Im Rahmen der Zusammenkunft am 14. Juli dieses Jahres in der Gaststätte „Lindenschänke“ (Altmickten) wurde von den Teilnehmern der Geschichtswerkstatt einstimmig beschlossen, nach nunmehr zwei Jahrzehnten selbige im Dezember 2022 zu beenden. Beschlossen und bekräftigt wurde aber auch, dass man zukünftig in einer dem Alter gemäßen Form in Kontakt bleiben und sich nach Bedarf zwanglos zusammenfinden wolle. Außerdem ist ein jährliches „gemütliches Beisammensein“ in den Sommermonaten vorgesehen. Letztmalig treffen sich die Teilnehmer nun am 8. Dezember 2022 in der Kaditzer Gaststätte „Zur Einheit“ (Riegelplatz). Ohne Festrede, Gäste und Ehrungen werden sie die Geschichtswerkstatt Dresden-Nordwest „zu den Akten legen.“
Im Vorab wird der in den letzten zwanzig Jahren verstorbenen Teilnehmer der Geschichtswerkstatt gedacht. In guter Erinnerung bleiben Horst R. Rein, Dr. Max Seurig, Dr.

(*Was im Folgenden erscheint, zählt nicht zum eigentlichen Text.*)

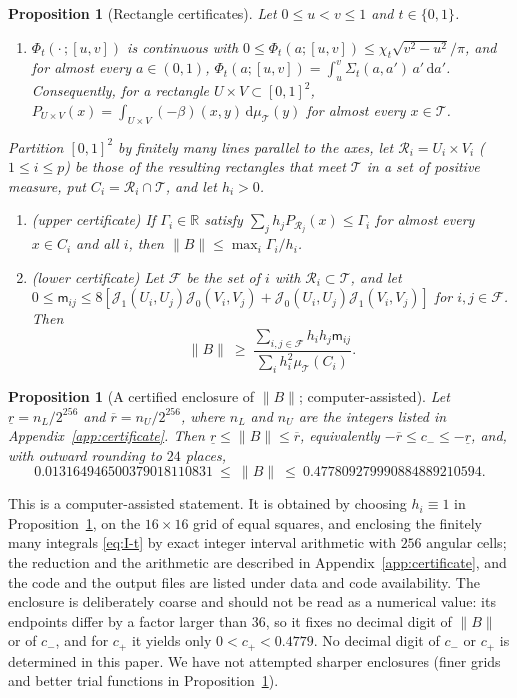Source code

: \documentclass[preprint,12pt,a4paper]{elsarticle}
\newtheorem{proposition}[theorem]{Proposition}
\theoremstyle{remark}
\newcommand{\R}{\mathbb R}
\newcommand{\dd}{\,\mathrm d}
\begin{document}
\begin{proposition}[Rectangle certificates]\label{prop:rectangles}
Let $0\le u<v\le1$ and $t\in\{0,1\}$.
\begin{enumerate}
\item[(a)] $\Phi_t(\cdot\,;[u,v])$ is continuous with
 $0\le \Phi_t(a;[u,v])\le\chi_t\sqrt{v^2-u^2}/\pi$, and for almost every
 $a\in(0,1)$, $\Phi_t(a;[u,v])=\int_u^v\Sigma_t(a,a')\,a'\dd a'$.
 Consequently, for a rectangle $U\times V\subset[0,1]^2$,
 $P_{U\times V}(x)=\int_{U\times V}(-\beta)(x,y)\dd\mu_{\mathcal T}(y)$ for almost every
 $x\in\mathcal T$.
\end{enumerate}
Partition $[0,1]^2$ by finitely many lines parallel to the axes, let
$\mathcal R_i=U_i\times V_i$ ($1\le i\le p$) be those of the resulting
rectangles that meet $\mathcal T$ in a set of positive measure, put
$C_i=\mathcal R_i\cap\mathcal T$, and let $h_i>0$.
\begin{enumerate}
\item[(b)] (upper certificate) If $\Gamma_i\in\R$ satisfy
 $\sum_jh_jP_{\mathcal R_j}(x)\le \Gamma_i$ for almost every $x\in C_i$ and all $i$,
 then $\|B\|\le\max_i\Gamma_i/h_i$.
\item[(c)] (lower certificate) Let $\mathcal F$ be the set of $i$ with
 $\mathcal R_i\subset\mathcal T$, and let
 $0\le\mathsf m_{ij}\le8[\mathcal J_1(U_i,U_j)\mathcal J_0(V_i,V_j)+\mathcal J_0(U_i,U_j)\mathcal J_1(V_i,V_j)]$ for $i,j\in \mathcal F$.
 Then
 \[
  \|B\|\ \ge\ \frac{\sum_{i,j\in \mathcal F}h_ih_j\mathsf m_{ij}}{\sum_ih_i^2\mu_{\mathcal T}(C_i)} .
 \]
\end{enumerate}
\end{proposition}

\begin{proposition}[A certified enclosure of $\|B\|$; computer-assisted]\label{prop:enclosure}
Let $\underline r=n_L/2^{256}$ and $\overline r=n_U/2^{256}$, where $n_L$ and $n_U$
are the integers listed in Appendix~\ref{app:certificate}. Then
$\underline r\le\|B\|\le\overline r$, equivalently
$-\overline r\le c_-\le-\underline r$, and, with outward rounding to $24$ places,
\[
 0.013164946500379018110831\ \le\ \|B\|\ \le\ 0.477809279990884889210594 .
\]
\end{proposition}

This is a computer-assisted statement. It is obtained by choosing $h_i\equiv1$
in Proposition~\ref{prop:rectangles}, on the $16\times16$ grid of equal
squares, and enclosing the finitely many integrals \eqref{eq:I-t} by exact
integer interval arithmetic with $256$ angular cells; the reduction and the
arithmetic are described in Appendix~\ref{app:certificate}, and the code and
the output files are listed under data and code availability.
The enclosure is deliberately coarse and should not be read as a numerical
value: its endpoints differ by a factor larger than $36$, so it fixes no
decimal digit of $\|B\|$ or of $c_-$, and for $c_+$ it yields only
$0<c_+<0.4779$. No decimal digit of $c_-$ or $c_+$ is determined in this
paper. We have not attempted sharper enclosures (finer grids and better trial
functions in Proposition~\ref{prop:rectangles}).
\end{document}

Manfred Dreßler, Hellmuth Huth und Wolfgang Fiedler (alle Trachau), Rudolf Eichner (Leipziger Vorstadt), Wolfgang Roder (Klotzsche), Heidemarie Zeidler (Äußere Neustadt), Rolf Wilhelm (Weißig), Günther Wiese (Mickten) sowie Helmuth Claus (Weixdorf). Sie waren allesamt ständige oder korrespondierende Teilnehmer der Geschichtswerkstatt, die nun selbst ein Stück Geschichte des Dresdner Nordwestens geworden ist.
(1) Auf dem Titelfoto, das im September 2012 während der Exkursion in die Stadtentwässerung Dresden GmbH entstanden ist, sind zu sehen (v.l.n.r.): Siegfried Reinhardt, Günther Scheibe, Dr. Ludwig Jenchen, Jochen Hänsch, Joachim Winkler, Siegfried Bannack (Gast), Uwe Meyer-Clasen, Karl-Heinz Knippe, Peter Gellner, (Gast), Heidi Knippe, Klaus Brendler.
>> zum Archiv von Brendler’s Geschichten
Eine Meinung zu “Brendler’s Geschichten: Zwei Jahrzehnte Geschichtswerkstatt Dresden-Nordwest”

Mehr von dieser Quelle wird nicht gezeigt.